Announcement

Collapse
No announcement yet.
X
  • Filter
  • Time
  • Show
Clear All
new posts

  • Merging two data sets based on ranges and assign a number

    I would like to merge two data sets where the first dataset contains probabilities. The second data set contains a column indicating the number of weeks and two more columns showing a minimum and maximum range. The probability in dataset 1 should be assigned a "weeks" value from dataset 2 based on the range in which it falls. There can be more than one "weeks" value assigned to each row. For example, in row 3, there would be a "weeks" value assigned to each 0.72, 0.79, 0.84, 0.43, and 0.33. Additionally, "weeks" values are only assigned to numbers following a "." or numbers preceding "." when there are no values following ".". For instance, in row 1, a "weeks" value would only be assigned to 0.12 and in row 4 a "weeks" value would only be assigned to 0.71.
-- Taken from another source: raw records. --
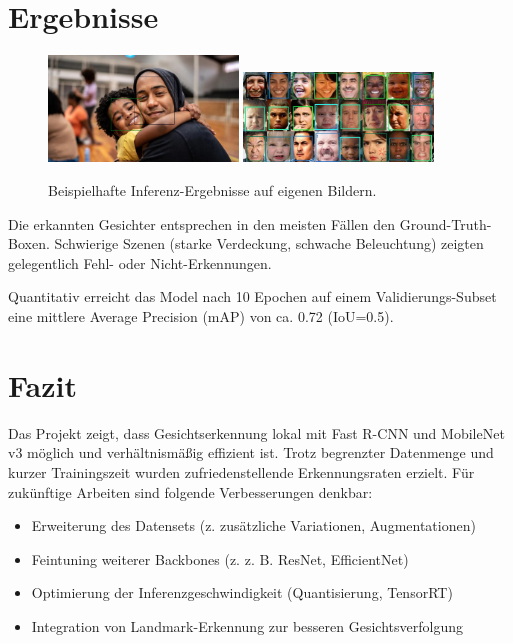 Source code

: \documentclass[11pt,a4paper]{article}
\begin{document}
\section{Ergebnisse}
\begin{figure}[h!]
\centering
\includegraphics[width=0.45\textwidth]{../inference_results/people.jpg}
\includegraphics[width=0.45\textwidth]{../inference_results/common-emotions.jpg}
\caption{Beispielhafte Inferenz-Ergebnisse auf eigenen Bildern.}
\end{figure}
Die erkannten Gesichter entsprechen in den meisten Fällen den Ground-Truth-Boxen. Schwierige Szenen (starke Verdeckung, schwache Beleuchtung) zeigten gelegentlich Fehl- oder Nicht-Erkennungen.

Quantitativ erreicht das Model nach 10 Epochen auf einem Validierungs-Subset eine mittlere Average Precision (mAP) von ca. 0.72 (IoU=0.5).

\section{Fazit}
Das Projekt zeigt, dass Gesichtserkennung lokal mit Fast R-CNN und MobileNet v3 möglich und verhältnismäßig effizient ist. Trotz begrenzter Datenmenge und kurzer Trainingszeit wurden zufriedenstellende Erkennungsraten erzielt. Für zukünftige Arbeiten sind folgende Verbesserungen denkbar:
\begin{itemize}
\item Erweiterung des Datensets (z. zusätzliche Variationen, Augmentationen)
\item Feintuning weiterer Backbones (z. z. B. ResNet, EfficientNet)
\item Optimierung der Inferenzgeschwindigkeit (Quantisierung, TensorRT)
\item Integration von Landmark-Erkennung zur besseren Gesichtsverfolgung
\end{itemize}
\end{document}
    I would appreciate any assistance with this.

    Thanks,
    A

    Dataset 1
    V1 V2 V3 V4 V5 V6
    0.61 0.29 . . . 0.12
    0.52 0.63 . . . 0.11
    0.72 0.79 0.84 0.43 0.33 .
    0.57 0.37 0.22 . 0.71 .
    Dataset 2
    Weeks Min Max
    1 0 0.3
    2 0.3 0.6
    3 0.6 1

  • #2
    Code:
    * Example generated by -dataex-. For more info, type help dataex
    clear
    input float(v1 v2 v3 v4 v5 v6)
    .61 .29   .   .   . .12
    .52 .63   .   .   . .11
    .72 .79 .84 .43 .33   .
    .57 .37 .22   . .71   .
    end
    tempfile dataset1
    save `dataset1'
    
    
    * Example generated by -dataex-. For more info, type help dataex
    clear
    input byte weeks float(min max)
    1  0 .3
    2 .3 .6
    3 .6  1
    end
    tempfile dataset2
    save `dataset2'
    
    use `dataset1', clear
    gen long obs_no = _n
    reshape long v, i(obs_no) j(order)
    tempfile to_pair
    save `to_pair'
    
    use `dataset2', clear
    rangejoin v min max using `to_pair'
    by obs_no order (min), sort: keep if _n == 1
    merge 1:1 obs_no order using `to_pair', nogenerate
    
    by obs_no (order), sort: gen n_miss = sum(missing(v[_n-1]))-1
    by obs_no (order): replace weeks = . if n_miss == 0 & n_miss[_N] > 0
    
    drop min max n_miss
    
    reshape wide v weeks, i(obs_no) j(order)
    -rangejoin- is written by Robert Picard and is available from SSC. To use it, you must also install -rangestat-, by Robert Picard, Nick Cox, and Roberto Ferrer, also available from SSC.

    Notes:

    1. The ranges for the different values of weeks in dataset 2 overlap at the endpoints. As it happens, none of the values of v in the example dataset 1 fall exactly on any endpoint. But if that were to happen in the real data, the code above will favor the lower number of weeks.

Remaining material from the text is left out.